According to the warrant, Beyruti used financial schemes to carry out operations with illicit resources (a legal term for money laundering), which may amount to more than 30 billion pesos.
He is also being charged with tax evasion.
As of yet, the warrant has not been enforced since apparently Beyruti fled the nation.
LP Gas Theft
The Mexican Association of Liquid Gas (LP) Distributors and Connected Activities (Amexgas) called on authorities to stop LP fuel theft, which increased in 2020 over 70 percent in comparison to 2019.
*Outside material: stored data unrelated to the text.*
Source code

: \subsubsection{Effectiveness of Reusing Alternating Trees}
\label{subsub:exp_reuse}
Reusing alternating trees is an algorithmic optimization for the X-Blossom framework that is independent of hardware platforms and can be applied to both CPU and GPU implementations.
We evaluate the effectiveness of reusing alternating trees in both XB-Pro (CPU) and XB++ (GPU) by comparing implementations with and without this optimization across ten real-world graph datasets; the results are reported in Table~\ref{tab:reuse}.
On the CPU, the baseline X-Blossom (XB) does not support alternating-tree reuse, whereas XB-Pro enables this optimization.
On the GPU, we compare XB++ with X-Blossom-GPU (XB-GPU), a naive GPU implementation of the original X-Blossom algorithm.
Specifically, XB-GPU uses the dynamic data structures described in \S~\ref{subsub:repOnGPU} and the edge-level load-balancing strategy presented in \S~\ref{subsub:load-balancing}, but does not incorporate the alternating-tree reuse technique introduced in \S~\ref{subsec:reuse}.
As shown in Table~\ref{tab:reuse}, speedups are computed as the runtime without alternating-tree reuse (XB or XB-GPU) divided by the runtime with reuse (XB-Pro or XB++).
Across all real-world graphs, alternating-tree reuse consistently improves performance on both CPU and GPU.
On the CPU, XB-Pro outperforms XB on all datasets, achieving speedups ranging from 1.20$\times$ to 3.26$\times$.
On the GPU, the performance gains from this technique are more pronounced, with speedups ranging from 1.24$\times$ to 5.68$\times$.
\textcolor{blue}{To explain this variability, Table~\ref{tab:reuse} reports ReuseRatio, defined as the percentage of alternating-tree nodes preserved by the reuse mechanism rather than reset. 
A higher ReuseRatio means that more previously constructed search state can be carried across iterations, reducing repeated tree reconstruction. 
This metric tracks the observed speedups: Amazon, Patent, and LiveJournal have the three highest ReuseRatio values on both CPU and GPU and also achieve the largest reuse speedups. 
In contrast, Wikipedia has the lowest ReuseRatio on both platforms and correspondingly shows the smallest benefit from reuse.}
Thieves, Amexgas said, puncture pipelines to install clandestine faucets.
Last year, robbers made 23,323 clandestine holes, an average of 64 per day.
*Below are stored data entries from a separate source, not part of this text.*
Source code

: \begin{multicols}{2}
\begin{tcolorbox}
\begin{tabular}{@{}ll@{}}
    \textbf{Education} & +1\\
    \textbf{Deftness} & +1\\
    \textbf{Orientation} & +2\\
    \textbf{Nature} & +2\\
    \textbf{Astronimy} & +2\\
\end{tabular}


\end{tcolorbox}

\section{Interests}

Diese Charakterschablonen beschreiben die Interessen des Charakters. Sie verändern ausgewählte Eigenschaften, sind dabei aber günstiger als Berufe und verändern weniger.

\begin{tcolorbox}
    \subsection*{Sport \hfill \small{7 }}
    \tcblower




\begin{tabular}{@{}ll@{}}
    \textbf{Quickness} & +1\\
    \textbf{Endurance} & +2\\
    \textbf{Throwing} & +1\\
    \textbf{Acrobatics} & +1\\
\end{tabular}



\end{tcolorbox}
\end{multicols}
The stolen LP is considered to worth 30.168 billion pesos, and the gas is believed to be sold on the black market.
Mexico GDP Down 8.5 Percent
After much speculation over recent months regarding Mexico’s economic contraction in 2020, the National Statistics and Geography Institute (Inegi) announced that the country’s Gross Domestic Product dropped by 8.5 percent last year, mostly due to the effects of the covid-19 pandemic.
Historically, this was the worst year for the Mexican economy since 1931, which then, due to the Great Depression, felled by 14 percent.
Notwithstanding, according to government figures, the Mexican economy is now beginning to bounce back.
Meanwhile, the peso has been sliding in value for the last week, hitting an exchange rate of more than 21 to the U.S. dollar on Thursday, Feb. 25.
Boxing in Miami
Like a common tortilla, the super middle weigh championship fight between Mexican defending champion Saul “Canelo” Álvarez and Turkish challenger Avni Yildirim at the at Hard Rock Stadium in Miami had two sides.
On one hand, it will be the finest bout of 2021, but on the other hand, there is the pandemic which has ravaged Miami over the past year.
Will there be a live audience at the fight? The answer is yes, but not what would be in a regular day, a full house.
“Canelo” (“Cinnamon Hair”), named thus because he’s a rare red-headed Mexican, definitely is the greatest boxer on world rings these days.
His opponent, Yildrim, has climbed up the rankings to be Number One at the World Boxing Council, making his punch out mandatory for Canelo.
Canelo is also putting his World Boxing Association (WBA) belt on the line, so, should Yildrim win, the challenge means getting a two-for-one reward.
Incidentally, new WBC super featherweight champ Oscar Bravo visited Canelo at the Hard Rock Stadium on Wednesday, Feb. 24, where both got photographed wearing Miami Dolphins sweaters and throwing footballs.
On Saturday, Feb. 20, Bravo beat then-reigning champion Miguel Berchelt in Cancun, inflicting a brutal left to the face and KO-ing Berchelt, who had to be taken to a hospital in Sin City for observation.
Bout organizer Bob Arum of Top Rank said Wednesday, Feb. 24, that after several brain scans, Berchelt came out clean, though beaten down because he had survived seven defenses.
In any case, Canelo and Bravo both cheered for “The Scorpion,” Berchelt’s pro nickname.